Commençons par un bilan des récents événements internationaux.

Il est déjà évident que les Etats-Unis ont essuyé un échec en Irak où la situation glisse vers une guerre civile qui ne tardera pas à impliquer les pays limitrophes. Difficile de dire aujourd'hui si, après l'évacuation des Américains du pays, les efforts de la communauté internationale contribueront à empêcher la transformation du territoire de l'Irak en foyer d'instabilité et de terrorisme, foyer plus dangereux que l'Afghanistan.

Les Américains commencent à être atteints du syndrome de l'Irak, analogue à celui du Vietnam, lorsque les Etats-Unis, privés pendant six, voire huit ans, de la possibilité de mener des opérations militaires d'envergure, ont vu leur popularité chuter dans le monde et se sont retrouvés par conséquent dans l'incapacité de mener une politique étrangère active.

Néanmoins, il ne faut pas s'imaginer que les Etats-Unis ne recourront pas à la force au cours des prochaines années ni n'inciteront leurs alliés à les rejoindre. (Ainsi, d'aucuns à Washington espéraient, semble-t-il, qu'à la fin des hostilités entre Israël et le Hezbollah, Tel-Aviv bombarderait les sites nucléaires iraniens.
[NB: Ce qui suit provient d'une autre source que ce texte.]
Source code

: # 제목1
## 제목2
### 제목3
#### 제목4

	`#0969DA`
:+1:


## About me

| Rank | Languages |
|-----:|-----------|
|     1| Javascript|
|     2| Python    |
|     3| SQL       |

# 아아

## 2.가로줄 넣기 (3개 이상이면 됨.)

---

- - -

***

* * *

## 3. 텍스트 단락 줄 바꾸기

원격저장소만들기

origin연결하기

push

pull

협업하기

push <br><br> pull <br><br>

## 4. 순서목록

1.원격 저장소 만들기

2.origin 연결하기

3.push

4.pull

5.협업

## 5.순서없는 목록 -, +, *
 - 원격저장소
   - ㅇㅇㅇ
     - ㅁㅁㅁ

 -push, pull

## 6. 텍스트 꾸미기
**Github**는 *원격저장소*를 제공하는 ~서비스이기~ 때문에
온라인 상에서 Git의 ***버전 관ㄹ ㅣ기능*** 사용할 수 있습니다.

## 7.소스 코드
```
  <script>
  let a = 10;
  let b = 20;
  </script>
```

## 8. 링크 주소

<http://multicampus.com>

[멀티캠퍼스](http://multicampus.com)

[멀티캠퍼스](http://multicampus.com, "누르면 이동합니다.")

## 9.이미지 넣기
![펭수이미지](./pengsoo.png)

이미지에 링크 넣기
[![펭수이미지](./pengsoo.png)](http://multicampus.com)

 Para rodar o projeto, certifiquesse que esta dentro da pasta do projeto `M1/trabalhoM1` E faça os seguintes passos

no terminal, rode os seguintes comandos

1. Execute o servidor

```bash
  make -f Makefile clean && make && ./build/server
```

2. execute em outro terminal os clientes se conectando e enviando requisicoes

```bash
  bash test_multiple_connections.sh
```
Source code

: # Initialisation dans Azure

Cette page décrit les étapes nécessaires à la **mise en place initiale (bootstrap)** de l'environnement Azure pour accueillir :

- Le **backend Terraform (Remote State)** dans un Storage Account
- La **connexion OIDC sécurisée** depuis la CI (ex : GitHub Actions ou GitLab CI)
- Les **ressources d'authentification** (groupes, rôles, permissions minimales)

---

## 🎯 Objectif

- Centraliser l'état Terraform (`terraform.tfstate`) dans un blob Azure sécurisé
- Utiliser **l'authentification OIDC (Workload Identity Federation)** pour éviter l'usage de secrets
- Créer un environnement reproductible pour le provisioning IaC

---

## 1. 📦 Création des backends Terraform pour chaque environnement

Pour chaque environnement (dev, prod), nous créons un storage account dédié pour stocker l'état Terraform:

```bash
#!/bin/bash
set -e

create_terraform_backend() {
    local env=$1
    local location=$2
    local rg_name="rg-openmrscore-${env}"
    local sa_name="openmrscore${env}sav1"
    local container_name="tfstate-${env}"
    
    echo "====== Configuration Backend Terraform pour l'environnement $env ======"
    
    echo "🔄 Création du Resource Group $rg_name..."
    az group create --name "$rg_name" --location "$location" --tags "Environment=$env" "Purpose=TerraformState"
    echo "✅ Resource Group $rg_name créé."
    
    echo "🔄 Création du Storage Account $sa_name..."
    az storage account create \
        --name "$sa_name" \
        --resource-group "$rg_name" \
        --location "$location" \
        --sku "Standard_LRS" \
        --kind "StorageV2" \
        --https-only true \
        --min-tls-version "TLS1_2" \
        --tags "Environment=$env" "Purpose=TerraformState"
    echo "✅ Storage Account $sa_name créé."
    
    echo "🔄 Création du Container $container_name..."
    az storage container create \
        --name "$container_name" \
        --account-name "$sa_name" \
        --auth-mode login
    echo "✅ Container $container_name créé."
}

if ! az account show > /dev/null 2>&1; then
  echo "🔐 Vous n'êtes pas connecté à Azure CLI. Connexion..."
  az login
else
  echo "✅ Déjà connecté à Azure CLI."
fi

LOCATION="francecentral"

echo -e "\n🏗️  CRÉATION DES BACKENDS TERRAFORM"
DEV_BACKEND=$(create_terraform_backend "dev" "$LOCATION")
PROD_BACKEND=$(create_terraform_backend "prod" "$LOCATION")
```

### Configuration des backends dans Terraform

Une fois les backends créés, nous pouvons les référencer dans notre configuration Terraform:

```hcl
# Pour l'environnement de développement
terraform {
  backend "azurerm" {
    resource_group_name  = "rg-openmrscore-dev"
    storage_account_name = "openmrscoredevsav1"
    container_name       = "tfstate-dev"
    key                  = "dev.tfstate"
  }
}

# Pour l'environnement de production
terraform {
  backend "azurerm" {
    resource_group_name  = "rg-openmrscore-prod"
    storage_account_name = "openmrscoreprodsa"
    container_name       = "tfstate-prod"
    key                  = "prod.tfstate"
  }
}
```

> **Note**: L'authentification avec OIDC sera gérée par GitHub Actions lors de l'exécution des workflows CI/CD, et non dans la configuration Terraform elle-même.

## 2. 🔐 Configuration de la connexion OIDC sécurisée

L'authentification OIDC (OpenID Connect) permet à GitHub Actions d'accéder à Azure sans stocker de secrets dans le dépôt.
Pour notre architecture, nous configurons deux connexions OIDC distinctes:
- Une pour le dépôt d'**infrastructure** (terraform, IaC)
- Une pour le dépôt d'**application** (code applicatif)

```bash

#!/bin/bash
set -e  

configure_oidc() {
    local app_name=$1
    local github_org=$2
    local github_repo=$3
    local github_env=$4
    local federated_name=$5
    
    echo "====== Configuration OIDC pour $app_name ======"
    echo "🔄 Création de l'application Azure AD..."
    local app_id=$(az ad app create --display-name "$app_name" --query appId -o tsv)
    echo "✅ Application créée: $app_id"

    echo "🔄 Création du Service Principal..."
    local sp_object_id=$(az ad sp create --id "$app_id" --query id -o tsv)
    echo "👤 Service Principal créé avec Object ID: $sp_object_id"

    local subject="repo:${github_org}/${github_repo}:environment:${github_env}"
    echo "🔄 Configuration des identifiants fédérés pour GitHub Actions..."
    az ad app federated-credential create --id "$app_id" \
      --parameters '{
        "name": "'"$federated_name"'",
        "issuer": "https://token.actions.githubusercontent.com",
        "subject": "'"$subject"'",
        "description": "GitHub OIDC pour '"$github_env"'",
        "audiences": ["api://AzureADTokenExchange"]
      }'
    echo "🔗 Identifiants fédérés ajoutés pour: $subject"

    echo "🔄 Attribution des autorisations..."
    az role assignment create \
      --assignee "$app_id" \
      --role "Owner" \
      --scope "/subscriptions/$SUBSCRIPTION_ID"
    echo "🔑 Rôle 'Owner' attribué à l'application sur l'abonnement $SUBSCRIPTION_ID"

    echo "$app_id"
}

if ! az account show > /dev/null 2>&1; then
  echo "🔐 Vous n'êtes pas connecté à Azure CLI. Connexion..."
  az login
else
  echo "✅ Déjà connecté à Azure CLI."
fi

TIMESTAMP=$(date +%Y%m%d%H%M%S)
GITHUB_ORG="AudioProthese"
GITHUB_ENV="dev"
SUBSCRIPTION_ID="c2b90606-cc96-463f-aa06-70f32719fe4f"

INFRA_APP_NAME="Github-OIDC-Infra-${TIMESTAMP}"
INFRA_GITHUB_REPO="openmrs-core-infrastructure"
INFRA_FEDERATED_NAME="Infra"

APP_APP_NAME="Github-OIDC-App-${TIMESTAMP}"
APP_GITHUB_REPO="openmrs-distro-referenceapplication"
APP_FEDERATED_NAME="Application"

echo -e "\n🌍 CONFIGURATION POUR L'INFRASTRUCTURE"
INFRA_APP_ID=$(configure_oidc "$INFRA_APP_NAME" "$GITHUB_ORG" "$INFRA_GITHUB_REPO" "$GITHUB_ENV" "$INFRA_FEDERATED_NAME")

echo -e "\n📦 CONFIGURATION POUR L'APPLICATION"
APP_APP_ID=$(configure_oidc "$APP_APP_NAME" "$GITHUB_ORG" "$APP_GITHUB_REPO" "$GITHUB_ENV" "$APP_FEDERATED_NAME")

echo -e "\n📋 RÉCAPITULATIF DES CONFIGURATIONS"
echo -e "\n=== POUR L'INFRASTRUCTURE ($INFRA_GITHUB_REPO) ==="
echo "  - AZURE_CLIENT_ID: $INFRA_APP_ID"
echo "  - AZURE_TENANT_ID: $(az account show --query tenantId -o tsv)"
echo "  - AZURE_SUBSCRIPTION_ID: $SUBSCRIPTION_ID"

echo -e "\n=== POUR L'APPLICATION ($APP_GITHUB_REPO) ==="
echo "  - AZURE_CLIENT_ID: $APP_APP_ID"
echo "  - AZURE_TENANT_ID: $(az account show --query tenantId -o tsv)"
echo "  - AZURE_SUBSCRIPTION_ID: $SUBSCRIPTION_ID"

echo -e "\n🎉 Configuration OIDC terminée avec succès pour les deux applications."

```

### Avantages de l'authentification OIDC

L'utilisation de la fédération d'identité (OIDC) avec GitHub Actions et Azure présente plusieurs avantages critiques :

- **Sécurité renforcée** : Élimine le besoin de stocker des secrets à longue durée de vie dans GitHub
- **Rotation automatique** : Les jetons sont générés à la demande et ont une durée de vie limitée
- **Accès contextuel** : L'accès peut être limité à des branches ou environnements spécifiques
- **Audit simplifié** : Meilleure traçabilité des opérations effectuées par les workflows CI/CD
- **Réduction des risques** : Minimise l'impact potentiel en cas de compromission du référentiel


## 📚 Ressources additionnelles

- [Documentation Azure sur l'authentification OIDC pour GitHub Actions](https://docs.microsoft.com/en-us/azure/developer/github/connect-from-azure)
Israël s'en est abstenu).

La superpuissance militaire a de fait échoué dans la guerre contre le Liban. En outre, l'armée la plus efficace du monde, l'armée israélienne, a, elle-aussi, enregistré un fiasco sur le plan politique. Tsahal n'a pas réussi à contraindre le Hezbollah à quitter le Sud-Liban. A l'issue de ce combat d'égal à égal, le Hezbollah a gagné la guerre. Cela étant, nous assistons à une montée des sentiments anti-israéliens, non seulement dans le monde arabe, mais même dans les pays qui, par tradition, soutenaient Israël. Cet échec politique a renforcé les préoccupations pour l'avenir de cet Etat, qui d'ailleurs possède un important potentiel nucléaire.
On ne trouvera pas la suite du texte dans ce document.